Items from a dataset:
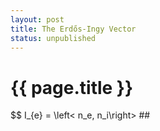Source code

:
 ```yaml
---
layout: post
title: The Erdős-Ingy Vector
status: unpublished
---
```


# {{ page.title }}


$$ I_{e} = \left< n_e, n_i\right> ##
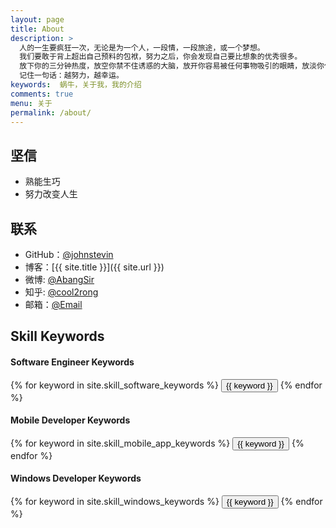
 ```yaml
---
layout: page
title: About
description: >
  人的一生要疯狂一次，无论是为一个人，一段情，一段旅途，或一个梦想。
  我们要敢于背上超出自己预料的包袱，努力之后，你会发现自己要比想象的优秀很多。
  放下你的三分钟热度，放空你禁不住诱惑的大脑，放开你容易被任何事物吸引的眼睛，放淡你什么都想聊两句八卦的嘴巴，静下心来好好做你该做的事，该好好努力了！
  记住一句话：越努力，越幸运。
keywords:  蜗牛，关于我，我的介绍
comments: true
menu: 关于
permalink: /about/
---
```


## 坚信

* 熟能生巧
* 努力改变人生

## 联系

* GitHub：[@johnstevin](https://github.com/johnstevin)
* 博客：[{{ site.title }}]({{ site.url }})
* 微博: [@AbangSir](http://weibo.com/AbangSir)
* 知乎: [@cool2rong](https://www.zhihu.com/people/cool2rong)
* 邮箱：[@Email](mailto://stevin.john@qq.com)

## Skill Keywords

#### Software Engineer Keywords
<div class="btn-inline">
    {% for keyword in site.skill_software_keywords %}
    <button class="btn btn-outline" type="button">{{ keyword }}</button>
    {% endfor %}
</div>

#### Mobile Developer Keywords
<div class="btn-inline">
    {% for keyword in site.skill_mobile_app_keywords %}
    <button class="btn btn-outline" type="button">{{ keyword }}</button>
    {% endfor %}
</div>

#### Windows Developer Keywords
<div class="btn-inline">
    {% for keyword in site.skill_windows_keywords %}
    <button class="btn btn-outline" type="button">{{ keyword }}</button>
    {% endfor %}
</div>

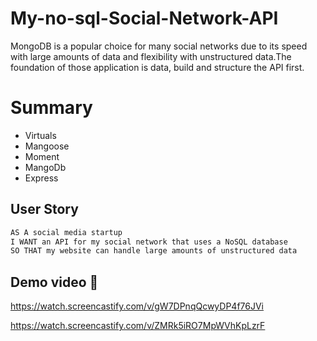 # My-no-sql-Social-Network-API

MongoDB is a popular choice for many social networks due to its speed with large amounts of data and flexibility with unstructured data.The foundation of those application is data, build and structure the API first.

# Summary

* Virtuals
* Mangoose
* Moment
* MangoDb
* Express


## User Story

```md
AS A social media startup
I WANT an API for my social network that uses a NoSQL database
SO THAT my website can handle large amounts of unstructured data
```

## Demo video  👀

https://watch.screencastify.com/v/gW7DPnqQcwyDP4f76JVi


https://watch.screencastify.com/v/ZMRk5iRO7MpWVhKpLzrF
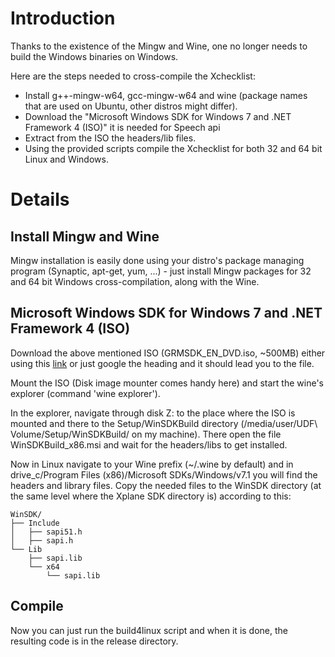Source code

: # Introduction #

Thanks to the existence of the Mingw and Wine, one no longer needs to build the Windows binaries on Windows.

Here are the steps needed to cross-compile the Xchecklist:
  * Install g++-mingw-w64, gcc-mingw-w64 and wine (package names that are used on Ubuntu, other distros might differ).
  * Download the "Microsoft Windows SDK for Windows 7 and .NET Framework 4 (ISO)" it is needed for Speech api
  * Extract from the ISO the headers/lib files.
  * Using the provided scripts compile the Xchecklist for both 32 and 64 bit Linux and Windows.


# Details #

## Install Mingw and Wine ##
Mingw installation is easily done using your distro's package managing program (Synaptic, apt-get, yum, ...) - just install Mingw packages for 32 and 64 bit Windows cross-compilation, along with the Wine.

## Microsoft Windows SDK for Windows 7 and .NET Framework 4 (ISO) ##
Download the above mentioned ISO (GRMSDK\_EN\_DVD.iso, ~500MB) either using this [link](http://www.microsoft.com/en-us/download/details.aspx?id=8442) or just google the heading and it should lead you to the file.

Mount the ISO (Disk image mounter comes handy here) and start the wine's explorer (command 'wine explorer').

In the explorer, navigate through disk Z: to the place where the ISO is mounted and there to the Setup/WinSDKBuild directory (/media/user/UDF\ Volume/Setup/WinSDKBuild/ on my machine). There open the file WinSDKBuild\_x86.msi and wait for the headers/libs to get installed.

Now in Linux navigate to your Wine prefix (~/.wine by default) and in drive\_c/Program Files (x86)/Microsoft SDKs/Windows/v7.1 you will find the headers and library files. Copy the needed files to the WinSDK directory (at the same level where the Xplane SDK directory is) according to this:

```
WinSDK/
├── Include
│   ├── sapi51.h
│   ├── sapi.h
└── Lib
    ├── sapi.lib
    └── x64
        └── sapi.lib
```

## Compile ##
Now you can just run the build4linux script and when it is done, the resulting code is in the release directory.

--

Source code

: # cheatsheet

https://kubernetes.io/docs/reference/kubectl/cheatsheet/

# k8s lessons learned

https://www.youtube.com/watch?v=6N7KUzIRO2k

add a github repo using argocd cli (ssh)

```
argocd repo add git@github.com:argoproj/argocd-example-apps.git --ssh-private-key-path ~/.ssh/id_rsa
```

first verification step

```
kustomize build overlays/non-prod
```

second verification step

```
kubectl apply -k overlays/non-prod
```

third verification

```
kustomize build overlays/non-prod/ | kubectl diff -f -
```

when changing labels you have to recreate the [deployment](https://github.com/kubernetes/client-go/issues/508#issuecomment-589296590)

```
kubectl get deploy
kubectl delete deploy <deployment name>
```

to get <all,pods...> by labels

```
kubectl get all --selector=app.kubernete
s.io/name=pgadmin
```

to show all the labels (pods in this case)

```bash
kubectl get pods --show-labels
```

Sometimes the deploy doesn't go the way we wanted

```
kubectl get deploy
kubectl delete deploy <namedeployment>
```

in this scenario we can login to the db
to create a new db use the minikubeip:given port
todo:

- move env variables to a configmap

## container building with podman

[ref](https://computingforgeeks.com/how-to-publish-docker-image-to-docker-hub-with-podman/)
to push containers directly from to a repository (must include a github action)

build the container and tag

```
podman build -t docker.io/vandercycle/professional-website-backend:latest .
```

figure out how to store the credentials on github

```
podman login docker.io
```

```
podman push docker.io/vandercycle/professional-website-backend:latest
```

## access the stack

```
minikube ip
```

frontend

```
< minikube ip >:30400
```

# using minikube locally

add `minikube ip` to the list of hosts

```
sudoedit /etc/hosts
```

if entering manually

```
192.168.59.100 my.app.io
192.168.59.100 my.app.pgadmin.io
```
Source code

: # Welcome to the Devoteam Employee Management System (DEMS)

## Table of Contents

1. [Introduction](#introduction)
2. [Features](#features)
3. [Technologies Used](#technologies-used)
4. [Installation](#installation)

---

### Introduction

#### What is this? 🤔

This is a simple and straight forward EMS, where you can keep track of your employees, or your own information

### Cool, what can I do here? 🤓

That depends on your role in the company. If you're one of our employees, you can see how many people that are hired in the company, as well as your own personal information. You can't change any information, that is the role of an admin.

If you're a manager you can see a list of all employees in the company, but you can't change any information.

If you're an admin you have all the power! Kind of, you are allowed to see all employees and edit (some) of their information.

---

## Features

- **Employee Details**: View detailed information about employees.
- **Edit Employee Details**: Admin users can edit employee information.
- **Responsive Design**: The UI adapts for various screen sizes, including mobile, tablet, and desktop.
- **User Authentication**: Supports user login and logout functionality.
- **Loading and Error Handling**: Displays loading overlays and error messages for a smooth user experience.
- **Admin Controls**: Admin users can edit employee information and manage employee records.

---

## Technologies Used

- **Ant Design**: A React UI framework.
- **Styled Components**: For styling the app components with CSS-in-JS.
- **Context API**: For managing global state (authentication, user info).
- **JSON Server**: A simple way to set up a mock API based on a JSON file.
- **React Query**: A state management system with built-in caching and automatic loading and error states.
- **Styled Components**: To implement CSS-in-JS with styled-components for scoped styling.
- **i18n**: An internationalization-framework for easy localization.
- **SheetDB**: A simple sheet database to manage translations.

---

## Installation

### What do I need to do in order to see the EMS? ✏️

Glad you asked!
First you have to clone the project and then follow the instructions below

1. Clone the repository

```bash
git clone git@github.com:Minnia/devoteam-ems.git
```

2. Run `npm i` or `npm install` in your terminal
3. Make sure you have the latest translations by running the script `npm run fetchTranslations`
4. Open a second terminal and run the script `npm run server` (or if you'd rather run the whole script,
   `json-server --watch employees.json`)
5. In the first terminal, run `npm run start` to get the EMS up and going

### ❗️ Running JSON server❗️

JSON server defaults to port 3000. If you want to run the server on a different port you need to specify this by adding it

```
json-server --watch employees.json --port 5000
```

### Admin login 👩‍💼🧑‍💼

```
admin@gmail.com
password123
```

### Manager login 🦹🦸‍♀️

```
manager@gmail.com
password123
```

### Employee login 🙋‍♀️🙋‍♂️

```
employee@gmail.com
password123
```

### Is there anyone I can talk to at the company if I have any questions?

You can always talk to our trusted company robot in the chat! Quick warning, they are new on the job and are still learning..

* * *

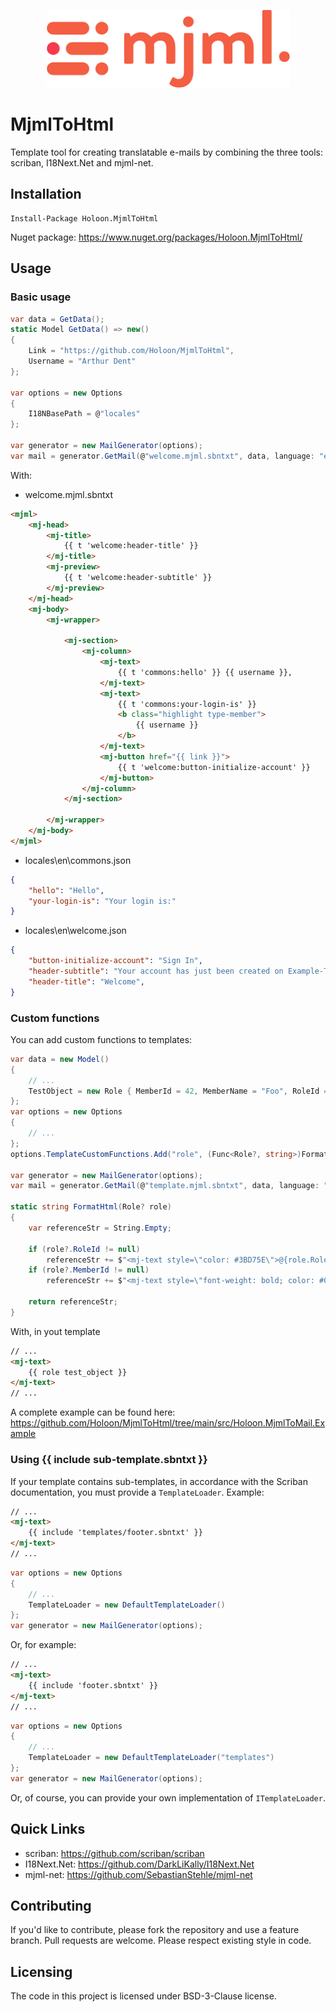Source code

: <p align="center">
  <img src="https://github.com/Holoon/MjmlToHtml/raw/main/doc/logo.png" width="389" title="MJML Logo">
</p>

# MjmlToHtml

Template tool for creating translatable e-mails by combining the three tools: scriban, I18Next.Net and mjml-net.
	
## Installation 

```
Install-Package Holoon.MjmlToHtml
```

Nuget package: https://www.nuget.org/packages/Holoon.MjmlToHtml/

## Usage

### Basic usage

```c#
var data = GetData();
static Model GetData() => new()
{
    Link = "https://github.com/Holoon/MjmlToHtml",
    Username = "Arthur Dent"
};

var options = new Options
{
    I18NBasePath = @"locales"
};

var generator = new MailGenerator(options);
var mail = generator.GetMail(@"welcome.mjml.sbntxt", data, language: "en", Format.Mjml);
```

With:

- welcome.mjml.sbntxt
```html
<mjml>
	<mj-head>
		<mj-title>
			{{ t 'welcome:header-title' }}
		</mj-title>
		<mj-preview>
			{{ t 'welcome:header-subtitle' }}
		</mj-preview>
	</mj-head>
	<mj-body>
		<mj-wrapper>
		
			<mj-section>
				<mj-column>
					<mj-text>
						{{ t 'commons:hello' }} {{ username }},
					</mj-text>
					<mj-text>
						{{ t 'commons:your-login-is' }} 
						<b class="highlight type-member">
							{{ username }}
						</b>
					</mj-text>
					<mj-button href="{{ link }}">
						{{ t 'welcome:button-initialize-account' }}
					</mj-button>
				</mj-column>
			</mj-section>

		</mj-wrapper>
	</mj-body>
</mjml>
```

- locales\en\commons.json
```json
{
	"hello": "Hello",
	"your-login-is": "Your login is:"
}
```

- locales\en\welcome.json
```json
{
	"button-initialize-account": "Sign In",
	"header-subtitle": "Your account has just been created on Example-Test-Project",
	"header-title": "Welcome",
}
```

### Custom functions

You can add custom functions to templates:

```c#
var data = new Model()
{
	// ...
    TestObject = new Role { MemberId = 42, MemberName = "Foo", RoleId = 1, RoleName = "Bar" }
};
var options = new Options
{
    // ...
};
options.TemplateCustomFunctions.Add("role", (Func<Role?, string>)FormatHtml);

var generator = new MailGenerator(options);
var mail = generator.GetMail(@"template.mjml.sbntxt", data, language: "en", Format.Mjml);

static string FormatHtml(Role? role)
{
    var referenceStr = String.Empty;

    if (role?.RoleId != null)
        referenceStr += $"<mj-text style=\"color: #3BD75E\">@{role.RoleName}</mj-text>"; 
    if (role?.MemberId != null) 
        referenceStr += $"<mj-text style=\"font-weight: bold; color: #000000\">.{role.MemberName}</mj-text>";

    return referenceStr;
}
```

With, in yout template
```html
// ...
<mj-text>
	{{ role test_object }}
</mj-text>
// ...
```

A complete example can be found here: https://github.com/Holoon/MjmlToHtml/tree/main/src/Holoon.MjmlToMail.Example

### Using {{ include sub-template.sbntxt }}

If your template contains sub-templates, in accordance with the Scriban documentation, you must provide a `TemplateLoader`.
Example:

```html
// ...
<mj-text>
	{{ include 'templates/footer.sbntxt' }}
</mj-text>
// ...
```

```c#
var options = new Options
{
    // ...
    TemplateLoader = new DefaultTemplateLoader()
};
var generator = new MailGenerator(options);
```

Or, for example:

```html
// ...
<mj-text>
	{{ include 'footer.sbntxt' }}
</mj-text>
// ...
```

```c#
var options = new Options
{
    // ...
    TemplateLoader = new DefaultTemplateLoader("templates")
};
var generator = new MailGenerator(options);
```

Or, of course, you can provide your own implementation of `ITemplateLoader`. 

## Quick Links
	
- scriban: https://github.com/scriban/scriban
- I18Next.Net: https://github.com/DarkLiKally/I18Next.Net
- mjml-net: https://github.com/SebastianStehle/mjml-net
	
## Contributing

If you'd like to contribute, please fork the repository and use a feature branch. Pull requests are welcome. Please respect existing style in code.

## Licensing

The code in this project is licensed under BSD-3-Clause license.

Task to complete: Your response should be made up of the lines in the data that contain the word "screencastify".

Solution for this exercise:
https://watch.screencastify.com/v/gW7DPnqQcwyDP4f76JVi
https://watch.screencastify.com/v/ZMRk5iRO7MpWVhKpLzrF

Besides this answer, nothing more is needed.